> WHAT YOU HAVE TO DO
Which of the lines below contain the string "values"? Pull each one out of the data.

▬▬▬

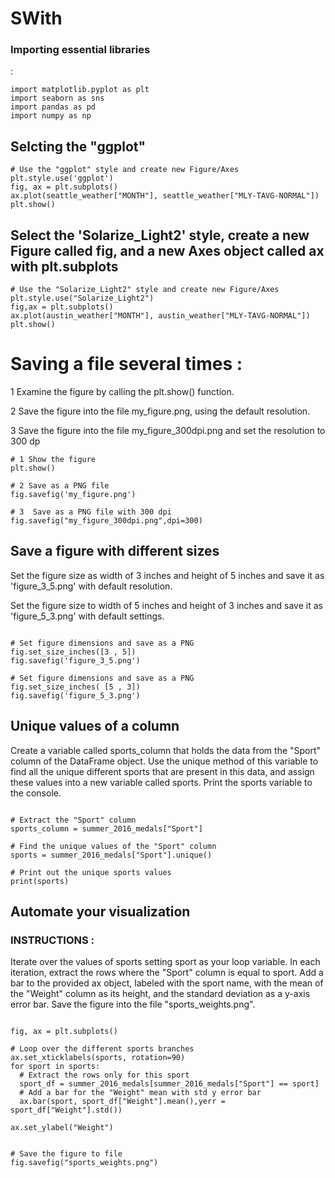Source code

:  # SWith

<h3> Importing essential libraries </h3> :

```
import matplotlib.pyplot as plt
import seaborn as sns
import pandas as pd
import numpy as np

```
<h2> Selcting the "ggplot" </h2> 

```
# Use the "ggplot" style and create new Figure/Axes
plt.style.use('ggplot')
fig, ax = plt.subplots()
ax.plot(seattle_weather["MONTH"], seattle_weather["MLY-TAVG-NORMAL"])
plt.show()

```

<h2> Select the 'Solarize_Light2' style, create a new Figure called fig, and a new Axes object called ax with plt.subplots
</h2> 

```
# Use the "Solarize_Light2" style and create new Figure/Axes
plt.style.use("Solarize_Light2")
fig,ax = plt.subplots()
ax.plot(austin_weather["MONTH"], austin_weather["MLY-TAVG-NORMAL"])
plt.show()

```
<h1> Saving a file several times : </h1>
1 Examine the figure by calling the plt.show() function.

2 Save the figure into the file my_figure.png, using the default resolution.

3 Save the figure into the file my_figure_300dpi.png and set the resolution to 300 dp

```
# 1 Show the figure
plt.show()

# 2 Save as a PNG file
fig.savefig('my_figure.png')

# 3  Save as a PNG file with 300 dpi
fig.savefig("my_figure_300dpi.png",dpi=300)

```
<h2> Save a figure with different sizes
</h2>


Set the figure size as width of 3 inches and height of 5 inches and save it as 'figure_3_5.png' with default resolution.

Set the figure size to width of 5 inches and height of 3 inches and save it as 'figure_5_3.png' with default settings.


```

# Set figure dimensions and save as a PNG
fig.set_size_inches([3 , 5])
fig.savefig('figure_3_5.png')

# Set figure dimensions and save as a PNG
fig.set_size_inches( [5 , 3])
fig.savefig('figure_5_3.png')

```


<h2> Unique values of a column
 </h2>
 
Create a variable called sports_column that holds the data from the "Sport" column of the DataFrame object.
Use the unique method of this variable to find all the unique different sports that are present in this data, and assign these values into a new variable called sports.
Print the sports variable to the console.


```

# Extract the "Sport" column
sports_column = summer_2016_medals["Sport"]

# Find the unique values of the "Sport" column
sports = summer_2016_medals["Sport"].unique()

# Print out the unique sports values
print(sports)
```

<h2> Automate your visualization
</h2>

<h3> INSTRUCTIONS : </h2>

Iterate over the values of sports setting sport as your loop variable.
In each iteration, extract the rows where the "Sport" column is equal to sport.
Add a bar to the provided ax object, labeled with the sport name, with the mean of the "Weight" column as its height, and the standard deviation as a y-axis error bar.
Save the figure into the file "sports_weights.png".

```

fig, ax = plt.subplots()

# Loop over the different sports branches
ax.set_xticklabels(sports, rotation=90)
for sport in sports:
  # Extract the rows only for this sport
  sport_df = summer_2016_medals[summer_2016_medals["Sport"] == sport]
  # Add a bar for the "Weight" mean with std y error bar
  ax.bar(sport, sport_df["Weight"].mean(),yerr = sport_df["Weight"].std())

ax.set_ylabel("Weight")


# Save the figure to file
fig.savefig("sports_weights.png")

```


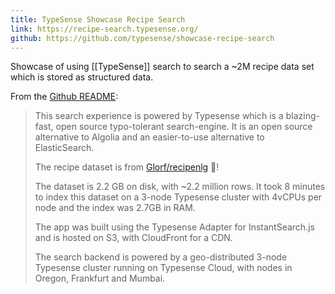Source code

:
 ```yaml
---
title: TypeSense Showcase Recipe Search
link: https://recipe-search.typesense.org/
github: https://github.com/typesense/showcase-recipe-search
---
```

Showcase of using [[TypeSense]] search to search a ~2M recipe data set which is stored as structured data.

From the [Github README](https://github.com/typesense/showcase-recipe-search):

> This search experience is powered by Typesense which is a blazing-fast, open source typo-tolerant search-engine. It is an open source alternative to Algolia and an easier-to-use alternative to ElasticSearch.
> 
> The recipe dataset is from [Glorf/recipenlg](https://github.com/glorf/recipenlg) 🙏!
>
> The dataset is 2.2 GB on disk, with ~2.2 million rows. It took 8 minutes to index this dataset on a 3-node Typesense cluster with 4vCPUs per node and the index was 2.7GB in RAM.
>
> The app was built using the Typesense Adapter for InstantSearch.js and is hosted on S3, with CloudFront for a CDN.
>
> The search backend is powered by a geo-distributed 3-node Typesense cluster running on Typesense Cloud, with nodes in Oregon, Frankfurt and Mumbai.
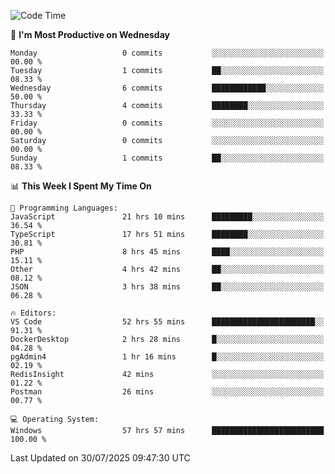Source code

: <!--START_SECTION:waka-->
![Code Time](http://img.shields.io/badge/Code%20Time-5%2C428%20hrs%2044%20mins-blue)

📅 **I'm Most Productive on Wednesday** 

```text
Monday                   0 commits           ░░░░░░░░░░░░░░░░░░░░░░░░░   00.00 % 
Tuesday                  1 commits           ██░░░░░░░░░░░░░░░░░░░░░░░   08.33 % 
Wednesday                6 commits           ████████████░░░░░░░░░░░░░   50.00 % 
Thursday                 4 commits           ████████░░░░░░░░░░░░░░░░░   33.33 % 
Friday                   0 commits           ░░░░░░░░░░░░░░░░░░░░░░░░░   00.00 % 
Saturday                 0 commits           ░░░░░░░░░░░░░░░░░░░░░░░░░   00.00 % 
Sunday                   1 commits           ██░░░░░░░░░░░░░░░░░░░░░░░   08.33 % 
```


📊 **This Week I Spent My Time On** 

```text
💬 Programming Languages: 
JavaScript               21 hrs 10 mins      █████████░░░░░░░░░░░░░░░░   36.54 % 
TypeScript               17 hrs 51 mins      ████████░░░░░░░░░░░░░░░░░   30.81 % 
PHP                      8 hrs 45 mins       ████░░░░░░░░░░░░░░░░░░░░░   15.11 % 
Other                    4 hrs 42 mins       ██░░░░░░░░░░░░░░░░░░░░░░░   08.12 % 
JSON                     3 hrs 38 mins       ██░░░░░░░░░░░░░░░░░░░░░░░   06.28 % 

🔥 Editors: 
VS Code                  52 hrs 55 mins      ███████████████████████░░   91.31 % 
DockerDesktop            2 hrs 28 mins       █░░░░░░░░░░░░░░░░░░░░░░░░   04.28 % 
pgAdmin4                 1 hr 16 mins        █░░░░░░░░░░░░░░░░░░░░░░░░   02.19 % 
RedisInsight             42 mins             ░░░░░░░░░░░░░░░░░░░░░░░░░   01.22 % 
Postman                  26 mins             ░░░░░░░░░░░░░░░░░░░░░░░░░   00.77 % 

💻 Operating System: 
Windows                  57 hrs 57 mins      █████████████████████████   100.00 % 
```


 Last Updated on 30/07/2025 09:47:30 UTC
<!--END_SECTION:waka-->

▬▬▬

> YOUR RESPONSE
<h2> Unique values of a column
Use the unique method of this variable to find all the unique different sports that are present in this data, and assign these values into a new variable called sports.
# Find the unique values of the "Sport" column
# Print out the unique sports values
Iterate over the values of sports setting sport as your loop variable.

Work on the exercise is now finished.